DIBALIK PROKLAMASI KEMERDEKAAN RI 1945 : NASKAH BERSEJARAH ITU TAK PERNAH DISIMPAN (2)

Namun, naskah singkat yang dibacakan Soekarno, dan terkenal hingga saat ini, bukanlah naskah proklamasi yang disiapkan oleh BPUPKI ( Badan Penyelidik Usaha Persiapan Kemerdekaan Indonesia ) atau Dokuritsu Junbi Cosakai, yang kemudian berganti nama menjadi PPKI ( Panitia Persiapan Kemerdekaan Indonesia ) atau disebut juga Dokuritsu Junbi Linkai. Teks Proklamasi tersebut telah ditetapkan pada tanggal 22 Juni 1945 (Piagam Jakarta atau Jakarta Charter).
Namun, teks 22 Juni 1945 tersebut belakangan lebih dikenal dengan sebutan Piagam Jakarta. Jika akhirnya Piagam Jakarta tersebut yang dibacakan pada tanggal 17 Agustus 1945, Indonesia akan memiliki lebih banyak Proklamator.
Alasannya, teks Proklamasi alias Piagam Jakarta itu ditandatangani Soekarno, Moehammad Hatta, Achmad Soebardjo, Soekarni, dan Sajuti Melik.
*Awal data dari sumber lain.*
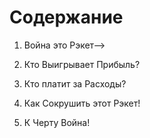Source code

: 
<!-- # Contents -->
# Содержание

<!-- 1. War Is A Racket -->
1. Война это Рэкет-->

<!-- 2. Who Makes The Profits? -->
2. Кто Выигрывает Прибыль?

<!-- 3. Who Pays The Bills? -->
3. Кто платит за Расходы?

<!-- 4. How To Smash This Racket! -->
4. Как Сокрушить этот Рэкет!

<!-- 5. To Hell With War! -->
5. К Черту Война!
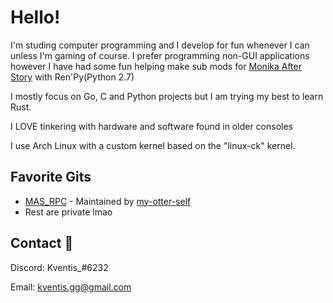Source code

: 
# Hello!

I'm studing computer programming and I develop for fun whenever I can unless I'm gaming of course. 
I prefer programming non-GUI applications however I have had some fun helping make sub mods for [Monika After Story](https://github.com/Monika-After-Story/MonikaModDev) with Ren'Py(Python 2.7)

I mostly focus on Go, C and Python projects but I am trying my best to learn Rust.

I LOVE tinkering with hardware and software found in older consoles

I use Arch Linux with a custom kernel based on the "linux-ck" kernel.

## Favorite Gits

- [MAS_RPC](https://github.com/ImKventis/MONRPC) - Maintained by [my-otter-self](https://github.com/my-otter-self)
- Rest are private lmao

## Contact 🥥

Discord: Kventis_#6232

Email: kventis.gg@gmail.com

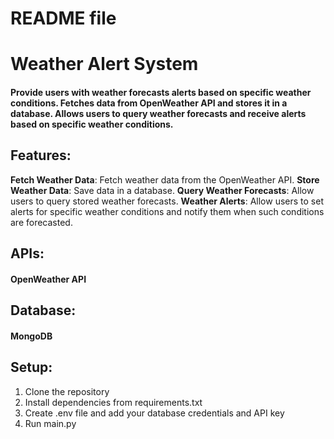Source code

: # README file

# Weather Alert System
#### Provide users with weather forecasts alerts based on specific weather conditions. Fetches data from OpenWeather API and stores it in a database. Allows users to query weather forecasts and receive alerts based on specific weather conditions.

## Features: 
**Fetch Weather Data**: Fetch weather data from the OpenWeather API.
**Store Weather Data**: Save data in a database.
**Query Weather Forecasts**: Allow users to query stored weather forecasts. 
**Weather Alerts**: Allow users to set alerts for specific weather conditions and notify them when such conditions are forecasted.

## APIs: 
#### OpenWeather API

## Database: 
#### MongoDB

## Setup:
1. Clone the repository
2. Install dependencies from requirements.txt
3. Create .env file and add your database credentials and API key
4. Run main.py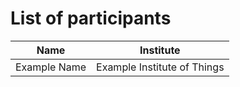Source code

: # List of participants 


| Name        | Institute |
| ----------- | ----------- |
| Example Name      |  Example Institute of Things       |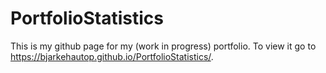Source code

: # PortfolioStatistics

This is my github page for my (work in progress) portfolio. To view it go to https://bjarkehautop.github.io/PortfolioStatistics/.
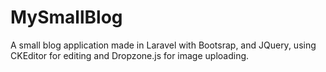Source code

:# MySmallBlog

A small blog application made in Laravel with Bootsrap, and JQuery, using CKEditor for editing and Dropzone.js for image uploading.

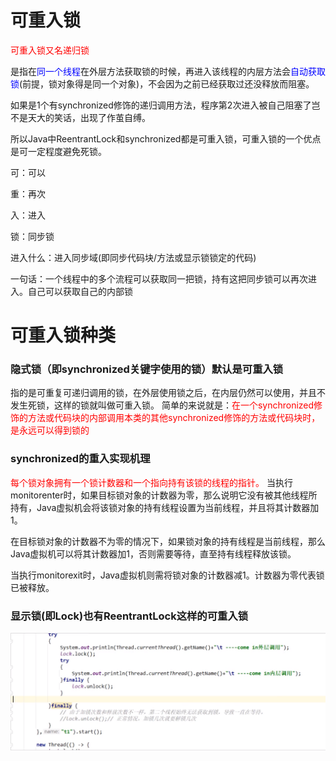 # 可重入锁

<font color = 'red'>可重入锁又名递归锁</font>

是指在<font color = 'blue'>同一个线程</font>在外层方法获取锁的时候，再进入该线程的内层方法会<font color = 'blue'>自动获取锁</font>(前提，锁对象得是同一个对象)，不会因为之前已经获取过还没释放而阻塞。

如果是1个有synchronized修饰的递归调用方法，程序第2次进入被自己阻塞了岂不是天大的笑话，出现了作茧自缚。

所以Java中ReentrantLock和synchronized都是可重入锁，可重入锁的一个优点是可一定程度避免死锁。

可：可以

重：再次

入：进入

锁：同步锁

进入什么：进入同步域(即同步代码块/方法或显示锁锁定的代码)

一句话：一个线程中的多个流程可以获取同一把锁，持有这把同步锁可以再次进入。自己可以获取自己的内部锁

# 可重入锁种类

### 隐式锁（即synchronized关键字使用的锁）默认是可重入锁

指的是可重复可递归调用的锁，在外层使用锁之后，在内层仍然可以使用，并且不发生死锁，这样的锁就叫做可重入锁。
简单的来说就是：<font color = 'red'>在一个synchronized修饰的方法或代码块的内部调用本类的其他synchronized修饰的方法或代码块时，是永远可以得到锁的</font>

### synchronized的重入实现机理

<font color = 'red'>每个锁对象拥有一个锁计数器和一个指向持有该锁的线程的指针。</font>
当执行monitorenter时，如果目标锁对象的计数器为零，那么说明它没有被其他线程所持有，Java虚拟机会将该锁对象的持有线程设置为当前线程，并且将其计数器加1。

在目标锁对象的计数器不为零的情况下，如果锁对象的持有线程是当前线程，那么Java虚拟机可以将其计数器加1，否则需要等待，直至持有线程释放该锁。

当执行monitorexit时，Java虚拟机则需将锁对象的计数器减1。计数器为零代表锁已被释放。

### 显示锁(即Lock)也有ReentrantLock这样的可重入锁

![](images/8.ReentrantLock.png)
Nama terakhir adalah adalah tokoh pemuda yang mengetik naskah konsep Proklamasi yang ditandatangani Soekar-Hatta dan dibacakan pada tanggal 17 Agustus 1945.
Deklarasi kemerdekaan Indonesia sendiri hampir saja gagal dilaksanakan. Alasannya, pada tanggan 17 Agustus 1945 pukul 08.00 pagi ternyata Bung Karno masih tidur nyenyak di kamarnya. Dia terkena gejala Malaria Tertiana, suhu badannya tinggi dan sangat lelah setelah begadang bersama para sahabatnya menyusun konsep naskah Proklamasi di rumah Laksamana Maeda.
"Pating greges," keluh Bung Karno setelah dibangunkan dr. Soeharto, dokter kesayangannya, sebagaimana diceritakan Sejarawan Iwan Satyanegara. Kemudian darahnya dialiri Chinineurethan Intramusculair dan menenggak pil Brom Chinine. Kemudian Bung Karno tidur lagi.
Sejam kemudian, atau sekitar pukul 09.00, Bung Karno terbangun. Berpakaian rapi putih-putih dan menemui sahabatnya, Bung Hatta. Tepat pukul 10.00, keduanya memproklamasikan kemerdekaan Indonesia dari serambi rumah. "Demikianlah saudara-saudara ! Kita sekalian telah merdeka !", ujar Bung Karno di hadapan segelintir patriot-patriot sejati.
Mereka lalu menyanyikan lagu kebangsaan sambil mengibarkan bendera pusaka Merah Putih. Setelah upacara singkat itu, Bung Karno kembali ke kamar tidurnya dan melanjutkan istirahatya karena masih meriang/sakit.